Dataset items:
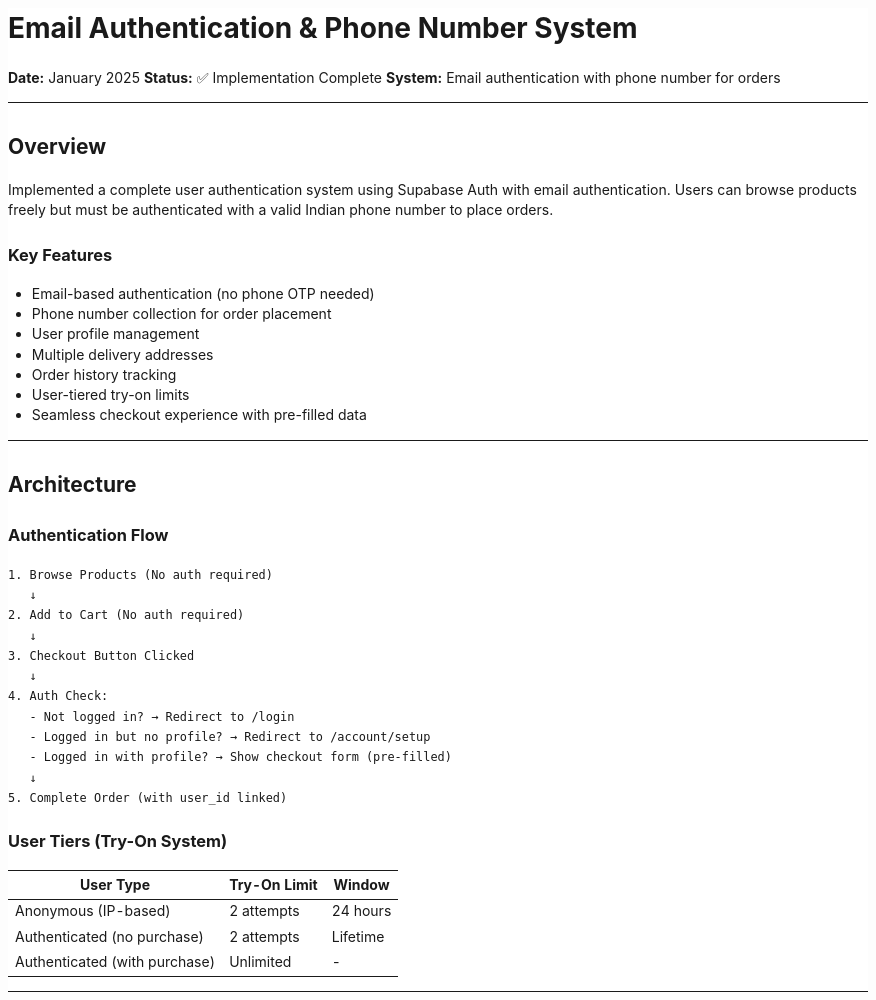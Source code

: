# Email Authentication & Phone Number System

**Date:** January 2025
**Status:** ✅ Implementation Complete
**System:** Email authentication with phone number for orders

---

## Overview

Implemented a complete user authentication system using Supabase Auth with email authentication. Users can browse products freely but must be authenticated with a valid Indian phone number to place orders.

### Key Features

- Email-based authentication (no phone OTP needed)
- Phone number collection for order placement
- User profile management
- Multiple delivery addresses
- Order history tracking
- User-tiered try-on limits
- Seamless checkout experience with pre-filled data

---

## Architecture

### Authentication Flow

```
1. Browse Products (No auth required)
   ↓
2. Add to Cart (No auth required)
   ↓
3. Checkout Button Clicked
   ↓
4. Auth Check:
   - Not logged in? → Redirect to /login
   - Logged in but no profile? → Redirect to /account/setup
   - Logged in with profile? → Show checkout form (pre-filled)
   ↓
5. Complete Order (with user_id linked)
```

### User Tiers (Try-On System)

| User Type | Try-On Limit | Window |
|-----------|--------------|--------|
| Anonymous (IP-based) | 2 attempts | 24 hours |
| Authenticated (no purchase) | 2 attempts | Lifetime |
| Authenticated (with purchase) | Unlimited | - |

---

- [Activity]: Look above for the line that contains "### Key Features". Starting there, transcribe every line exactly until you have copied the line that contains "attempts | Lifetime |".

- [Solution]:
### Key Features

- Email-based authentication (no phone OTP needed)
- Phone number collection for order placement
- User profile management
- Multiple delivery addresses
- Order history tracking
- User-tiered try-on limits
- Seamless checkout experience with pre-filled data

---

## Architecture

### Authentication Flow

```
1. Browse Products (No auth required)
   ↓
2. Add to Cart (No auth required)
   ↓
3. Checkout Button Clicked
   ↓
4. Auth Check:
   - Not logged in? → Redirect to /login
   - Logged in but no profile? → Redirect to /account/setup
   - Logged in with profile? → Show checkout form (pre-filled)
   ↓
5. Complete Order (with user_id linked)
```

### User Tiers (Try-On System)

| User Type | Try-On Limit | Window |
|-----------|--------------|--------|
| Anonymous (IP-based) | 2 attempts | 24 hours |
| Authenticated (no purchase) | 2 attempts | Lifetime |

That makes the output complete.